I had once had complete trust in my uncle Genji, but, sitting there, I realized it had faded. I could see that he didn’t know everything, and also that he was part of the old world. It became all too clear to me that because he didn’t have much schooling himself, he couldn’t imagine that a girl like me would want a proper education.

I remained lost in thought, regretting this and imagining that. I didn’t make a drama of it. I just felt bitter. For a girl the age I was, I was realistic—perhaps too realistic. And because I was realistic, I saw only too cruelly that given how limited my options were, there wasn’t much I could expect.

That evening was the only time I ever cried about not getting a higher education.

I got back to Chitose Funabashi later in the evening. Having never so much as entered a restaurant or cafe by myself, I walked past the soba shop in front of the station several times before I found the courage to actually walk in and order a meal.

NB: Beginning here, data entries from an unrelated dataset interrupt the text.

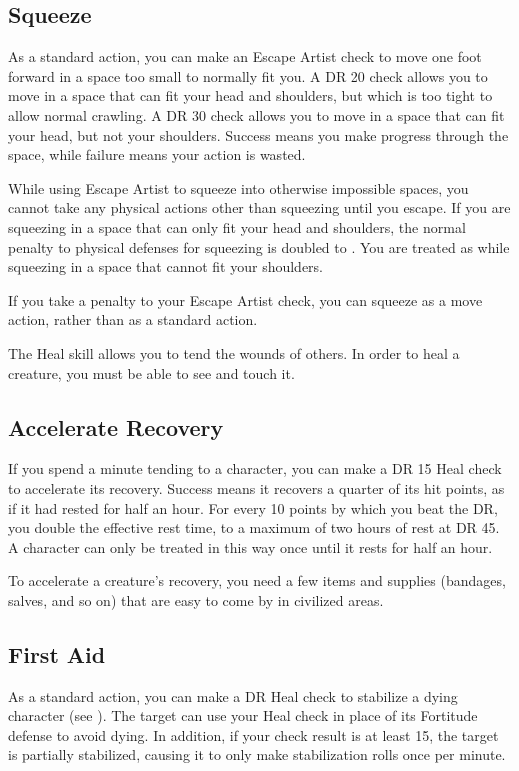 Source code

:     \subsection{Squeeze}
        As a standard action, you can make an Escape Artist check to move one foot forward in a space too small to normally fit you. A DR 20 check allows you to move in a space that can fit your head and shoulders, but which is too tight to allow normal crawling. A DR 30 check allows you to move in a space that can fit your head, but not your shoulders. Success means you make progress through the space, while failure means your action is wasted.

        While using Escape Artist to squeeze into otherwise impossible spaces, you cannot take any physical actions other than squeezing until you escape. If you are squeezing in a space that can only fit your head and shoulders, the normal penalty to physical defenses for squeezing is doubled to . You are treated as \helpless while squeezing in a space that cannot fit your shoulders.

        If you take a  penalty to your Escape Artist check, you can squeeze as a move action, rather than as a standard action.

        The Heal skill allows you to tend the wounds of others. In order to heal a creature, you must be able to see and touch it.

    \subsection{Accelerate Recovery}\label{Accelerate Recovery}
        If you spend a minute tending to a character, you can make a DR 15 Heal check to accelerate its recovery.
        Success means it recovers a quarter of its hit points, as if it had rested for half an hour.
        For every 10 points by which you beat the DR, you double the effective rest time, to a maximum of two hours of rest at DR 45.
        A character can only be treated in this way once until it rests for half an hour.

        To accelerate a creature's recovery, you need a few items and supplies (bandages, salves, and so on) that are easy to come by in civilized areas.

    \subsection{First Aid}
        As a standard action, you can make a DR Heal check to stabilize a dying character (see ). The target can use your Heal check in place of its Fortitude defense to avoid dying. In addition, if your check result is at least 15, the target is partially stabilized, causing it to only make stabilization rolls once per minute.

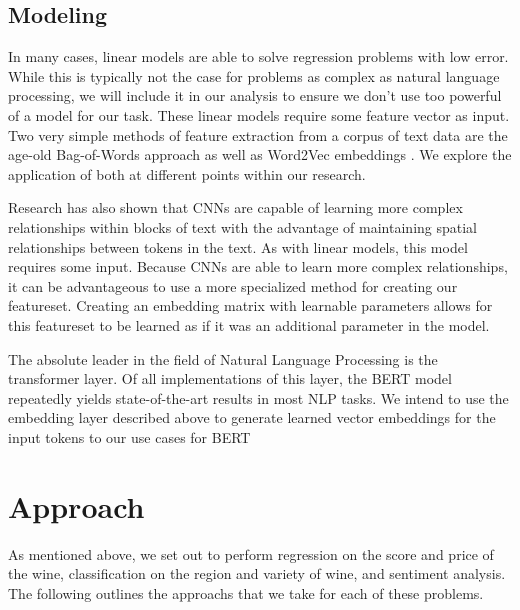 \documentclass[10pt]{IEEEtran}
\begin{document}
\subsection{Modeling}
    In many cases, linear models are able to solve regression problems with low error. While this is typically not the case for problems as complex as natural language processing, we will include it in our analysis to ensure we don't use too powerful of a model for our task. These linear models require some feature vector as input. Two very simple methods of feature extraction from a corpus of text data are the age-old Bag-of-Words approach\cite{bag_of_words} as well as Word2Vec embeddings \cite{word2vec}. We explore the application of both at different points within our research.\par
    Research has also shown that CNNs are capable of learning more complex relationships within blocks of text with the advantage of maintaining spatial relationships between tokens in the text\cite{cnn}. As with linear models, this model requires some input. Because CNNs are able to learn more complex relationships, it can be advantageous to use a more specialized method for creating our featureset. Creating an embedding matrix with learnable parameters allows for this featureset to be learned as if it was an additional parameter in the model.\par
    The absolute leader in the field of Natural Language Processing is the transformer layer. Of all implementations of this layer, the BERT model repeatedly yields state-of-the-art results in most NLP tasks\cite{bert}. We intend to use the embedding layer described above to generate learned vector embeddings for the input tokens to our use cases for BERT 

\section{Approach}
    As mentioned above, we set out to perform regression on the score and price of the wine, classification on the region and variety of wine, and sentiment analysis. The following outlines the approachs that we take for each of these problems.
\end{document}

It was nearly eight o’clock by the time I got back to the Utagawas’. They’d left the front light on for me. I opened the door, whispered “I’m back,” and slipped quietly into the main room, where Natsue, an apron tied around her waist like the badge of good wifehood, was clearing the dinner table. She said a friendly hello in her cheerful voice. From the children’s playroom, an extension of the main room, Yuko and Yoko, who were lying down on cushions and playing a game of some sort, stopped what they were doing to welcome their “big sister” back. Their father, Takero, was working in his study upstairs. Their grandmother was taking a bath. As Natsue dried the dishes, she asked after Uncle Genji, of whom she had fond memories. After a while, the older Mrs. Utagawa, having finished her bath, came in, a smile on her face. Everything was peaceful. I was suddenly filled with a sense of well-being, as if I’d found my way back to somewhere I was meant to be. The bitterness I’d felt as I sat in Ueno Park seemed remote. I think it was then that I made up my mind to settle down with the Utagawa family.